The Inmarsat 6 F1 satellite with the container used for its shipment from Airbus’s factory in France to the launch base in Japan. Credit: Airbus
“This spacecraft is the first hybrid spacecraft of its kind,” said Edwina Paisley, senior director of spacecraft programs at Inmarsat. “It’s both Ka-band and L-band. It’s the most complex and technically advanced spacecraft (we’ve) ever launched.”
After deploying from the H-2A rocket about 26 minutes into the mission, the I6 F1 spacecraft will unfurl solar arrays to begin charging its batteries. The L-band reflector is scheduled to open up Dec. 27.
Then the satellite will start raising its orbit using the electric propulsion system, which is lighter and more efficient than conventional liquid-fueled maneuvering rockets.
“That means we have maximized the payload on-board in order to put as much hardware into the spacecraft as possible,” Paisley said in a pre-launch press conference. “And that means we had to use a very efficient, but low-mass propulsion system, which is the electric orbit raising.”
The two Inmarsat 6 satellites will extend Inmarsat’s L-band services, used around the world in maritime operations, until around 2040. Inmarsat is planning to launch additional Ka-band satellites in the next few years, including two Ka-band instruments on satellites in a high-inclination orbit to extend broadband coverage over the Arctic.
“Today, Inmarsat began the next phase of its world leading technology roadmap thanks to the launch of I6 F1, the first of seven we have planned in the coming three years,” said Rajeev Suri, Inmarsat’s CEO, in a statement.
Artist’s illustration of the Inmarsat 6 F1 satellite with its solar arrays and L-band reflector deployed.
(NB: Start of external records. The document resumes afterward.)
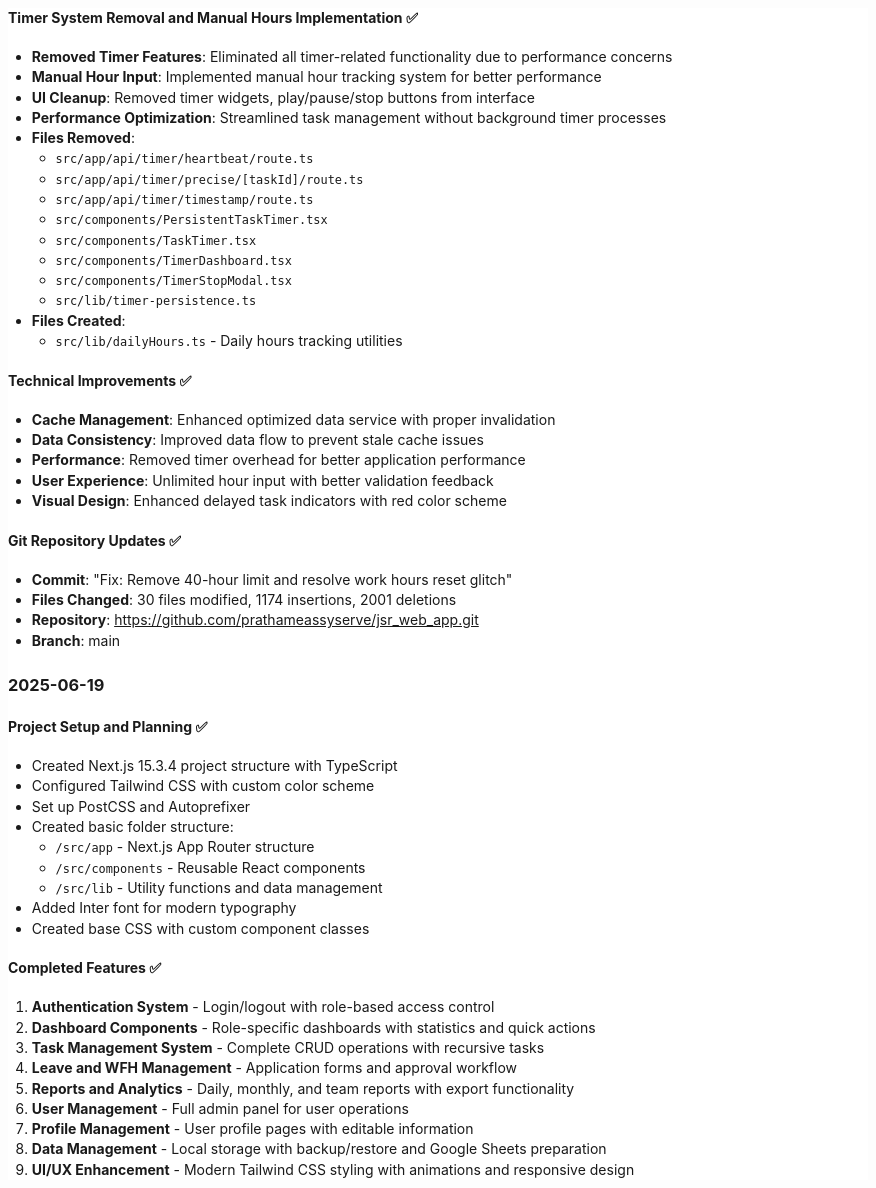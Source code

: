 #### Timer System Removal and Manual Hours Implementation ✅
- **Removed Timer Features**: Eliminated all timer-related functionality due to performance concerns
- **Manual Hour Input**: Implemented manual hour tracking system for better performance
- **UI Cleanup**: Removed timer widgets, play/pause/stop buttons from interface
- **Performance Optimization**: Streamlined task management without background timer processes
- **Files Removed**:
  - `src/app/api/timer/heartbeat/route.ts`
  - `src/app/api/timer/precise/[taskId]/route.ts`
  - `src/app/api/timer/timestamp/route.ts`
  - `src/components/PersistentTaskTimer.tsx`
  - `src/components/TaskTimer.tsx`
  - `src/components/TimerDashboard.tsx`
  - `src/components/TimerStopModal.tsx`
  - `src/lib/timer-persistence.ts`
- **Files Created**:
  - `src/lib/dailyHours.ts` - Daily hours tracking utilities

#### Technical Improvements ✅
- **Cache Management**: Enhanced optimized data service with proper invalidation
- **Data Consistency**: Improved data flow to prevent stale cache issues
- **Performance**: Removed timer overhead for better application performance
- **User Experience**: Unlimited hour input with better validation feedback
- **Visual Design**: Enhanced delayed task indicators with red color scheme

#### Git Repository Updates ✅
- **Commit**: "Fix: Remove 40-hour limit and resolve work hours reset glitch"
- **Files Changed**: 30 files modified, 1174 insertions, 2001 deletions
- **Repository**: https://github.com/prathameassyserve/jsr_web_app.git
- **Branch**: main

### 2025-06-19

#### Project Setup and Planning ✅
- Created Next.js 15.3.4 project structure with TypeScript
- Configured Tailwind CSS with custom color scheme
- Set up PostCSS and Autoprefixer
- Created basic folder structure:
  - `/src/app` - Next.js App Router structure
  - `/src/components` - Reusable React components
  - `/src/lib` - Utility functions and data management
- Added Inter font for modern typography
- Created base CSS with custom component classes

#### Completed Features ✅
1. **Authentication System** - Login/logout with role-based access control
2. **Dashboard Components** - Role-specific dashboards with statistics and quick actions
3. **Task Management System** - Complete CRUD operations with recursive tasks
4. **Leave and WFH Management** - Application forms and approval workflow
5. **Reports and Analytics** - Daily, monthly, and team reports with export functionality
6. **User Management** - Full admin panel for user operations
7. **Profile Management** - User profile pages with editable information
8. **Data Management** - Local storage with backup/restore and Google Sheets preparation
9. **UI/UX Enhancement** - Modern Tailwind CSS styling with animations and responsive design
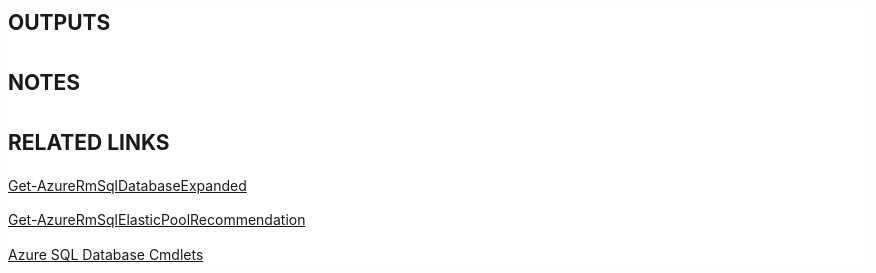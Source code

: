 ## OUTPUTS

## NOTES

## RELATED LINKS

[Get-AzureRmSqlDatabaseExpanded](xref:ResourceManager/AzureRM.Sql/v2.1.0/Get-AzureRmSqlDatabaseExpanded.md)

[Get-AzureRmSqlElasticPoolRecommendation](xref:ResourceManager/AzureRM.Sql/v2.1.0/Get-AzureRmSqlElasticPoolRecommendation.md)

[Azure SQL Database Cmdlets](xref:ResourceManager/AzureRM.Sql/v2.1.0/AzureRM.Sql.md)


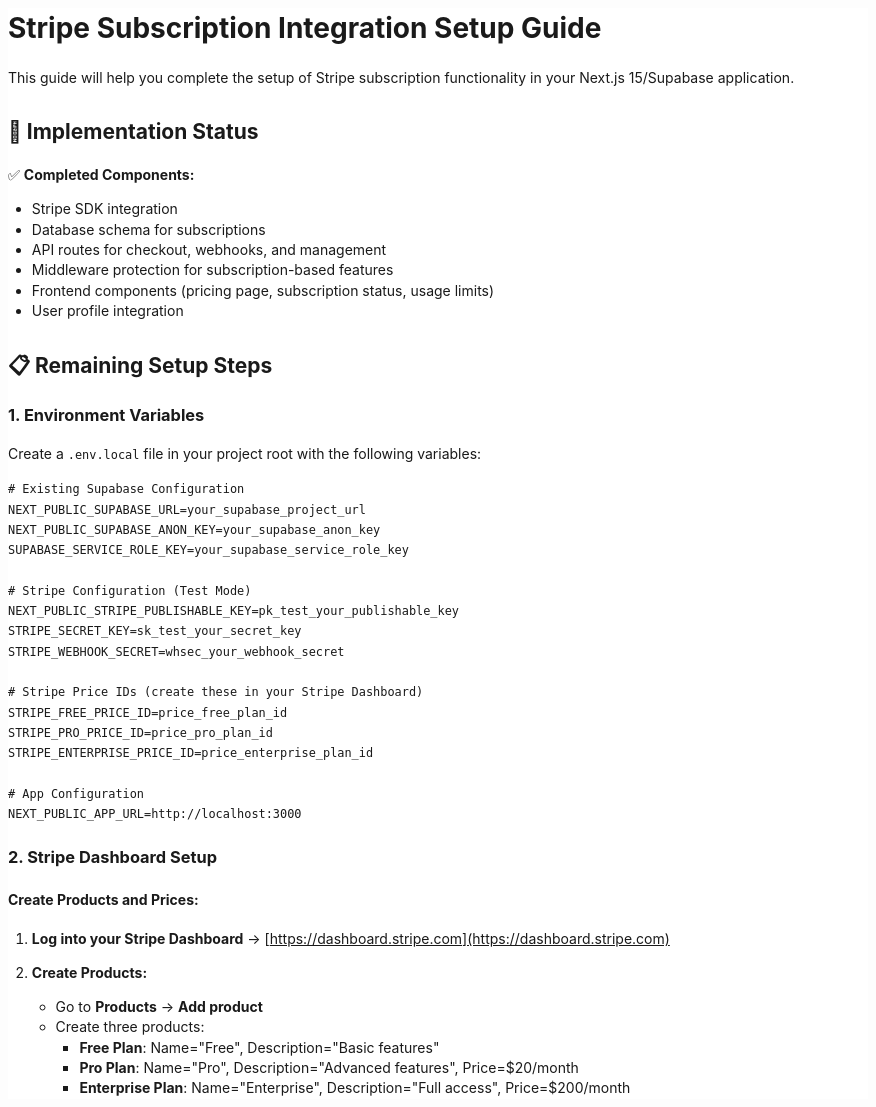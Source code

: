 # Stripe Subscription Integration Setup Guide

This guide will help you complete the setup of Stripe subscription functionality in your Next.js 15/Supabase application.

## 🚀 Implementation Status

✅ **Completed Components:**
- Stripe SDK integration
- Database schema for subscriptions
- API routes for checkout, webhooks, and management
- Middleware protection for subscription-based features
- Frontend components (pricing page, subscription status, usage limits)
- User profile integration

## 📋 Remaining Setup Steps

### 1. Environment Variables

Create a `.env.local` file in your project root with the following variables:

```env
# Existing Supabase Configuration
NEXT_PUBLIC_SUPABASE_URL=your_supabase_project_url
NEXT_PUBLIC_SUPABASE_ANON_KEY=your_supabase_anon_key
SUPABASE_SERVICE_ROLE_KEY=your_supabase_service_role_key

# Stripe Configuration (Test Mode)
NEXT_PUBLIC_STRIPE_PUBLISHABLE_KEY=pk_test_your_publishable_key
STRIPE_SECRET_KEY=sk_test_your_secret_key
STRIPE_WEBHOOK_SECRET=whsec_your_webhook_secret

# Stripe Price IDs (create these in your Stripe Dashboard)
STRIPE_FREE_PRICE_ID=price_free_plan_id
STRIPE_PRO_PRICE_ID=price_pro_plan_id
STRIPE_ENTERPRISE_PRICE_ID=price_enterprise_plan_id

# App Configuration
NEXT_PUBLIC_APP_URL=http://localhost:3000
```

### 2. Stripe Dashboard Setup

#### Create Products and Prices:

1. **Log into your Stripe Dashboard** → [https://dashboard.stripe.com](https://dashboard.stripe.com)

2. **Create Products:**
   - Go to **Products** → **Add product**
   - Create three products:
     - **Free Plan**: Name="Free", Description="Basic features"
     - **Pro Plan**: Name="Pro", Description="Advanced features", Price=$20/month
     - **Enterprise Plan**: Name="Enterprise", Description="Full access", Price=$200/month
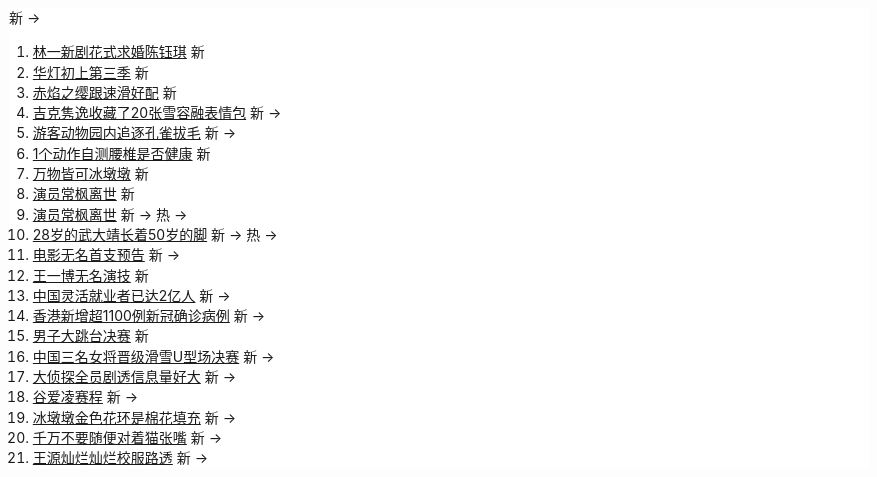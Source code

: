    新 ->
1. [林一新剧花式求婚陈钰琪](https://s.weibo.com//weibo?q=%23%E6%9E%97%E4%B8%80%E6%96%B0%E5%89%A7%E8%8A%B1%E5%BC%8F%E6%B1%82%E5%A9%9A%E9%99%88%E9%92%B0%E7%90%AA%23&Refer=top)
   新
1. [华灯初上第三季](https://s.weibo.com//weibo?q=%E5%8D%8E%E7%81%AF%E5%88%9D%E4%B8%8A%E7%AC%AC%E4%B8%89%E5%AD%A3&Refer=top)
   新
1. [赤焰之缨跟速滑好配](https://s.weibo.com//weibo?q=%23%E8%B5%A4%E7%84%B0%E4%B9%8B%E7%BC%A8%E8%B7%9F%E9%80%9F%E6%BB%91%E5%A5%BD%E9%85%8D%23&Refer=top)
   新
1. [吉克隽逸收藏了20张雪容融表情包](https://s.weibo.com//weibo?q=%23%E5%90%89%E5%85%8B%E9%9A%BD%E9%80%B8%E6%94%B6%E8%97%8F%E4%BA%8620%E5%BC%A0%E9%9B%AA%E5%AE%B9%E8%9E%8D%E8%A1%A8%E6%83%85%E5%8C%85%23&Refer=top)
   新 ->
1. [游客动物园内追逐孔雀拔毛](https://s.weibo.com//weibo?q=%23%E6%B8%B8%E5%AE%A2%E5%8A%A8%E7%89%A9%E5%9B%AD%E5%86%85%E8%BF%BD%E9%80%90%E5%AD%94%E9%9B%80%E6%8B%94%E6%AF%9B%23&Refer=top)
   新 ->
1. [1个动作自测腰椎是否健康](https://s.weibo.com//weibo?q=%231%E4%B8%AA%E5%8A%A8%E4%BD%9C%E8%87%AA%E6%B5%8B%E8%85%B0%E6%A4%8E%E6%98%AF%E5%90%A6%E5%81%A5%E5%BA%B7%23&Refer=top)
   新
1. [万物皆可冰墩墩](https://s.weibo.com//weibo?q=%23%E4%B8%87%E7%89%A9%E7%9A%86%E5%8F%AF%E5%86%B0%E5%A2%A9%E5%A2%A9%23&Refer=top)
   新
1. [演员常枫离世](https://s.weibo.com//weibo?q=%E6%BC%94%E5%91%98%E5%B8%B8%E6%9E%AB%E7%A6%BB%E4%B8%96&Refer=top)
   新
1. [演员常枫离世](https://s.weibo.com//weibo?q=%23%E6%BC%94%E5%91%98%E5%B8%B8%E6%9E%AB%E7%A6%BB%E4%B8%96%23&Refer=top)
   新 -> 热 ->
1. [28岁的武大靖长着50岁的脚](https://s.weibo.com//weibo?q=%2328%E5%B2%81%E7%9A%84%E6%AD%A6%E5%A4%A7%E9%9D%96%E9%95%BF%E7%9D%8050%E5%B2%81%E7%9A%84%E8%84%9A%23&Refer=top)
   新 -> 热 ->
1. [电影无名首支预告](https://s.weibo.com//weibo?q=%23%E7%94%B5%E5%BD%B1%E6%97%A0%E5%90%8D%E9%A6%96%E6%94%AF%E9%A2%84%E5%91%8A%23&Refer=top)
   新 ->
1. [王一博无名演技](https://s.weibo.com//weibo?q=%23%E7%8E%8B%E4%B8%80%E5%8D%9A%E6%97%A0%E5%90%8D%E6%BC%94%E6%8A%80%23&Refer=top)
   新
1. [中国灵活就业者已达2亿人](https://s.weibo.com//weibo?q=%23%E4%B8%AD%E5%9B%BD%E7%81%B5%E6%B4%BB%E5%B0%B1%E4%B8%9A%E8%80%85%E5%B7%B2%E8%BE%BE2%E4%BA%BF%E4%BA%BA%23&Refer=top)
   新 ->
1. [香港新增超1100例新冠确诊病例](https://s.weibo.com//weibo?q=%23%E9%A6%99%E6%B8%AF%E6%96%B0%E5%A2%9E%E8%B6%851100%E4%BE%8B%E6%96%B0%E5%86%A0%E7%A1%AE%E8%AF%8A%E7%97%85%E4%BE%8B%23&Refer=top)
   新 ->
1. [男子大跳台决赛](https://s.weibo.com//weibo?q=%23%E7%94%B7%E5%AD%90%E5%A4%A7%E8%B7%B3%E5%8F%B0%E5%86%B3%E8%B5%9B%23&Refer=top)
   新
1. [中国三名女将晋级滑雪U型场决赛](https://s.weibo.com//weibo?q=%23%E4%B8%AD%E5%9B%BD%E4%B8%89%E5%90%8D%E5%A5%B3%E5%B0%86%E6%99%8B%E7%BA%A7%E6%BB%91%E9%9B%AAU%E5%9E%8B%E5%9C%BA%E5%86%B3%E8%B5%9B%23&Refer=top)
   新 ->
1. [大侦探全员剧透信息量好大](https://s.weibo.com//weibo?q=%23%E5%A4%A7%E4%BE%A6%E6%8E%A2%E5%85%A8%E5%91%98%E5%89%A7%E9%80%8F%E4%BF%A1%E6%81%AF%E9%87%8F%E5%A5%BD%E5%A4%A7%23&Refer=top)
   新 ->
1. [谷爱凌赛程](https://s.weibo.com//weibo?q=%23%E8%B0%B7%E7%88%B1%E5%87%8C%E8%B5%9B%E7%A8%8B%23&Refer=top)
   新 ->
1. [冰墩墩金色花环是棉花填充](https://s.weibo.com//weibo?q=%23%E5%86%B0%E5%A2%A9%E5%A2%A9%E9%87%91%E8%89%B2%E8%8A%B1%E7%8E%AF%E6%98%AF%E6%A3%89%E8%8A%B1%E5%A1%AB%E5%85%85%23&Refer=top)
   新 ->
1. [千万不要随便对着猫张嘴](https://s.weibo.com//weibo?q=%23%E5%8D%83%E4%B8%87%E4%B8%8D%E8%A6%81%E9%9A%8F%E4%BE%BF%E5%AF%B9%E7%9D%80%E7%8C%AB%E5%BC%A0%E5%98%B4%23&Refer=top)
   新 ->
1. [王源灿烂灿烂校服路透](https://s.weibo.com//weibo?q=%23%E7%8E%8B%E6%BA%90%E7%81%BF%E7%83%82%E7%81%BF%E7%83%82%E6%A0%A1%E6%9C%8D%E8%B7%AF%E9%80%8F%23&Refer=top)
   新 ->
Credit: Airbus
The new Inmarsat satellites, beginning with I6 F1, are crucial for the company’s plans to maintain its market position as constellations of low Earth orbit satellites, like SpaceX’s Starlink fleet and OneWeb’s network, begin operational service to provide broadband internet connectivity.
Starlink and OneWeb’s business strategies include serving consumers on land, in the air, and at sea.
Inmarsat was established in 1979 to develop a network of satellites to provide a communications lifeline for maritime safety and distress messages. The maritime safety mission is still part of Inmarsat’s network, but the company has evolved to provide a broader menu of communications services.
“Inmarsat is constantly investing in new spacecraft to add to our fleet, and this is a continued investment in ensuring that we have the capability to continue our services, and even anticipating additional services in the future, because we need to think about what people are going to be using and doing with this type of mobile communications well into the 2040s,” Paisley said.